If you're wanting to build an income portfolio but aren't a fan of stock picking, then ASX exchange-traded funds (ETFs) could be the answer.
That's because they offer you the chance to invest in large groups of dividend shares with a click of a button.
But which ASX ETFs would be good options for income investors this month? Two to consider in January are listed below:
BetaShares S&P 500 Yield Maximiser (ASX: UMAX)
The first ASX ETF for income investors to look at is the BetaShares S&P 500 Yield Maximiser.
This ETF has been designed to give investors access to the top 500 companies listed on Wall Street. This includes giants such as Apple, Exxon Mobil, Johnson & Johnson, and Walmart.
And while the S&P 500 index currently has a dividend yield of just 1.5%, this ETF's actively managed covered call strategy means it has been paying out significantly more.
For example, at the last count, its units were providing investors with a trailing 5.8% distribution yield.
Vanguard Australian Shares Index ETF (ASX: VHY)
Another ASX ETF that could be a top option for income investors is the popular Vanguard Australian Shares High Yield ETF.

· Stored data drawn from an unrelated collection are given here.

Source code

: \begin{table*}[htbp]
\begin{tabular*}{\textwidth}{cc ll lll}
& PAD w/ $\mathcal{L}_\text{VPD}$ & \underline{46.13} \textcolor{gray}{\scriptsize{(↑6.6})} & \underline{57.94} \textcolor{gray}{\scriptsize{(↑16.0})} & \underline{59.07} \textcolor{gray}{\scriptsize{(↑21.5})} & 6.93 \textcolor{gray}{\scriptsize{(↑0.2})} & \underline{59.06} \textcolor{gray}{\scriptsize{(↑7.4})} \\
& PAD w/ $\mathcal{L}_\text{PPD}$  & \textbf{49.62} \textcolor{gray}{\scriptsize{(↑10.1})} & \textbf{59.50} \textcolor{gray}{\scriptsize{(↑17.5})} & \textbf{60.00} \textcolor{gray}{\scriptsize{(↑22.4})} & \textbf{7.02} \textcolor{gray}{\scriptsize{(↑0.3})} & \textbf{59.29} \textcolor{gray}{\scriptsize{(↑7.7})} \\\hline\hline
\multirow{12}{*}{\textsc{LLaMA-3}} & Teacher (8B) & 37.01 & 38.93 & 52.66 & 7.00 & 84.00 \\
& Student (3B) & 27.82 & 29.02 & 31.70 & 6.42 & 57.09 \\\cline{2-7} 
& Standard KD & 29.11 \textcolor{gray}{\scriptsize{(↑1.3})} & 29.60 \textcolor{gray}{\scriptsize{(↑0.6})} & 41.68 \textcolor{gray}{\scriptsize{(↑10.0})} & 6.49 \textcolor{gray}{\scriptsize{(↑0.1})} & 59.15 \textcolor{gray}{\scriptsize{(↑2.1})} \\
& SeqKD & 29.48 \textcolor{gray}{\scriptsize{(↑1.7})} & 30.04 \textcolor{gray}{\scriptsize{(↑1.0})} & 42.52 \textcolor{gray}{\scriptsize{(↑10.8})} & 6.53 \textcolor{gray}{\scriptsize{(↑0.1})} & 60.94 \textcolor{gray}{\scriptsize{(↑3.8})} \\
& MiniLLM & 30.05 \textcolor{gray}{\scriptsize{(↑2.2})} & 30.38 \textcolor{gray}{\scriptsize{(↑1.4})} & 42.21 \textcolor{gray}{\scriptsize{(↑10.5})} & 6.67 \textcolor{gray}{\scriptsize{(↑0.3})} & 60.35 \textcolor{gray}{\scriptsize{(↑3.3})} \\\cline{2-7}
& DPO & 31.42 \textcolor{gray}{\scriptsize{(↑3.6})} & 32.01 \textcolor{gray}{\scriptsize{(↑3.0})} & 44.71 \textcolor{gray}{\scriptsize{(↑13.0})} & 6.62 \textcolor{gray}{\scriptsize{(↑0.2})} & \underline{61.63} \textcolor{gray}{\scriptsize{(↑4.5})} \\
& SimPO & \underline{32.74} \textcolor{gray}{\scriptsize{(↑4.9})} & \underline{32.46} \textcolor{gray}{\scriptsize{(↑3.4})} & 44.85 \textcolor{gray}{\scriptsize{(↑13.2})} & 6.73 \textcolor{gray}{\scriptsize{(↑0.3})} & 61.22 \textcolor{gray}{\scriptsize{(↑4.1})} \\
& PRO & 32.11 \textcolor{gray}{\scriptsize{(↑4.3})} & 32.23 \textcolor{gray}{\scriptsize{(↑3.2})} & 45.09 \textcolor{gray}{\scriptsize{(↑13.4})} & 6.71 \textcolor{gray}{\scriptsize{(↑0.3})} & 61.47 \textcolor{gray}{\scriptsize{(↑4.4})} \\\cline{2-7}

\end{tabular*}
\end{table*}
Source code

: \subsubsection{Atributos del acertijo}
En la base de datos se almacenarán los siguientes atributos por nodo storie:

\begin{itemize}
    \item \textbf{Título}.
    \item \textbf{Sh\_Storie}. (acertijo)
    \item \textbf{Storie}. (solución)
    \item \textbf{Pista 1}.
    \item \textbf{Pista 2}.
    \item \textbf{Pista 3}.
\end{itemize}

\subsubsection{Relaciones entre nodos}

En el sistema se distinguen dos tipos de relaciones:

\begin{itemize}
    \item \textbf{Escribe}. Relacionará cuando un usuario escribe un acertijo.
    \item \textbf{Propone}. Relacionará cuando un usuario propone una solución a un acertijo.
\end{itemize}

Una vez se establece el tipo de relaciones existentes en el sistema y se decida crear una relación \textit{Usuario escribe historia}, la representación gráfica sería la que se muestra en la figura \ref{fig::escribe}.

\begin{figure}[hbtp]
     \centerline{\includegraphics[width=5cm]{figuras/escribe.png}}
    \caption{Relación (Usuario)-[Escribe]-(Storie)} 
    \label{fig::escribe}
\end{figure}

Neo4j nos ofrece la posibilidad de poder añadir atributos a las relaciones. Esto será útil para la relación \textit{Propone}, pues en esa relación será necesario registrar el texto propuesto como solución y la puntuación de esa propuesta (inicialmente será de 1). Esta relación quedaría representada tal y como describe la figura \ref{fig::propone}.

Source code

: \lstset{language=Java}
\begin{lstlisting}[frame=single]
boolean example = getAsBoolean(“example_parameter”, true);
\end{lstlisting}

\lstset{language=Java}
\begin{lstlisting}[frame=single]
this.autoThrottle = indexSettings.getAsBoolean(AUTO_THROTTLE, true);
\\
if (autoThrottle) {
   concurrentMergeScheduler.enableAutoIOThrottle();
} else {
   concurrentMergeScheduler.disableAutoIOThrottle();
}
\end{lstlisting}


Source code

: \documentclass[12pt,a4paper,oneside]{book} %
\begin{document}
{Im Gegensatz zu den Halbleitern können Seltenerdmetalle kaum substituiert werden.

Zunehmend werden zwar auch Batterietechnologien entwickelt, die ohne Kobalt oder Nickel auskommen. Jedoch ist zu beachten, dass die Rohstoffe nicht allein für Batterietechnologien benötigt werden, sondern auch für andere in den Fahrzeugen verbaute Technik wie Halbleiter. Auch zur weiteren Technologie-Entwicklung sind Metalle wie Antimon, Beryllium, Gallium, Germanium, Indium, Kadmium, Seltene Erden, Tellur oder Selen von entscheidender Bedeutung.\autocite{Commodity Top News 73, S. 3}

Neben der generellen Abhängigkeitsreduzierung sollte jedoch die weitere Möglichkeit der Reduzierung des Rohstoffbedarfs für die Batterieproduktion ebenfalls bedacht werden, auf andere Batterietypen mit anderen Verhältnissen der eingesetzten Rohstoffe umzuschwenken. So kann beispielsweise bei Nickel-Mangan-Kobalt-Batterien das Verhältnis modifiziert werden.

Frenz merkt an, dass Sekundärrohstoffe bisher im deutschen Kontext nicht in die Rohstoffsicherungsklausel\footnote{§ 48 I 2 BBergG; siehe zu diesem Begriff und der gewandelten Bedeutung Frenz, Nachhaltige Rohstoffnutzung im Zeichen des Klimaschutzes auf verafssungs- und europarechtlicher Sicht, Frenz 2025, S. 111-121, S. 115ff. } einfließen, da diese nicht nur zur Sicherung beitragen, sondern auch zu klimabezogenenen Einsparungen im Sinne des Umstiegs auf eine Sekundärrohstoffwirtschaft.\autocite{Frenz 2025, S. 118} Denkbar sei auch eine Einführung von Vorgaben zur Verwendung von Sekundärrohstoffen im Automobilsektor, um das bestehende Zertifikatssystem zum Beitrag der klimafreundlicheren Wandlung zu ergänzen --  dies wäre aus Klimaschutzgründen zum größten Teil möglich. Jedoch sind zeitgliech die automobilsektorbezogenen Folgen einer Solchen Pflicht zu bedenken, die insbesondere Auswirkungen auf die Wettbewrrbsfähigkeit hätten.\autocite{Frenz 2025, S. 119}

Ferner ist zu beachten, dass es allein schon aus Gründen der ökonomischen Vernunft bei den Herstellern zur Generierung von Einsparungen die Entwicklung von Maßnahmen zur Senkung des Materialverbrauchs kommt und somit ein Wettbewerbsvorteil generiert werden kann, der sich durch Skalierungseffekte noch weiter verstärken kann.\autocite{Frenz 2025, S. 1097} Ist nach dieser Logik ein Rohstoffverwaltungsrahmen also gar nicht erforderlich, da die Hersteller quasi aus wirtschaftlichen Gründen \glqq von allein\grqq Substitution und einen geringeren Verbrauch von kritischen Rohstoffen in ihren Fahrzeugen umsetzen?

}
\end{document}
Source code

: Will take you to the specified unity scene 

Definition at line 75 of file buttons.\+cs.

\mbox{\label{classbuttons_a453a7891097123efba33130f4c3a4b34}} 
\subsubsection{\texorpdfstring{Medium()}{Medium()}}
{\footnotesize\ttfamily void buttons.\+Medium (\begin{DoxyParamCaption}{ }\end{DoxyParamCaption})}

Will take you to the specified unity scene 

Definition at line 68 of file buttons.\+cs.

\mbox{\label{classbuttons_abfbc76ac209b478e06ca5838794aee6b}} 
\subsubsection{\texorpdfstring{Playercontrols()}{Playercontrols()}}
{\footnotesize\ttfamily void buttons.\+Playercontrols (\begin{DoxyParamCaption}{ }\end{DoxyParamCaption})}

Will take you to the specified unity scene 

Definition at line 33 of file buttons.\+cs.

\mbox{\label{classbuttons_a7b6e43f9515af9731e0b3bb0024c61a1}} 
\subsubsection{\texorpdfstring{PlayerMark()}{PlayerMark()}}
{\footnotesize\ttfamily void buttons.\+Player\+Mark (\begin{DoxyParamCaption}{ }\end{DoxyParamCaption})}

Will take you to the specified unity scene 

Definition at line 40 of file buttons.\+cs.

It offers investors low-cost exposure to a group of ~70 ASX shares that have higher forecast dividends relative to the market average. This includes the usual suspects such as BHP Group Ltd (ASX: BHP) and Commonwealth Bank of Australia (ASX: CBA), but also smaller names like Codan Limited (ASX: CDA).
It is also worth noting that the fund is constructed with diversification in mind. Vanguard restricts the proportion invested in any one industry to 40% and 10% for any one company.
The ETF currently trades with a trailing dividend yield of 5.5%.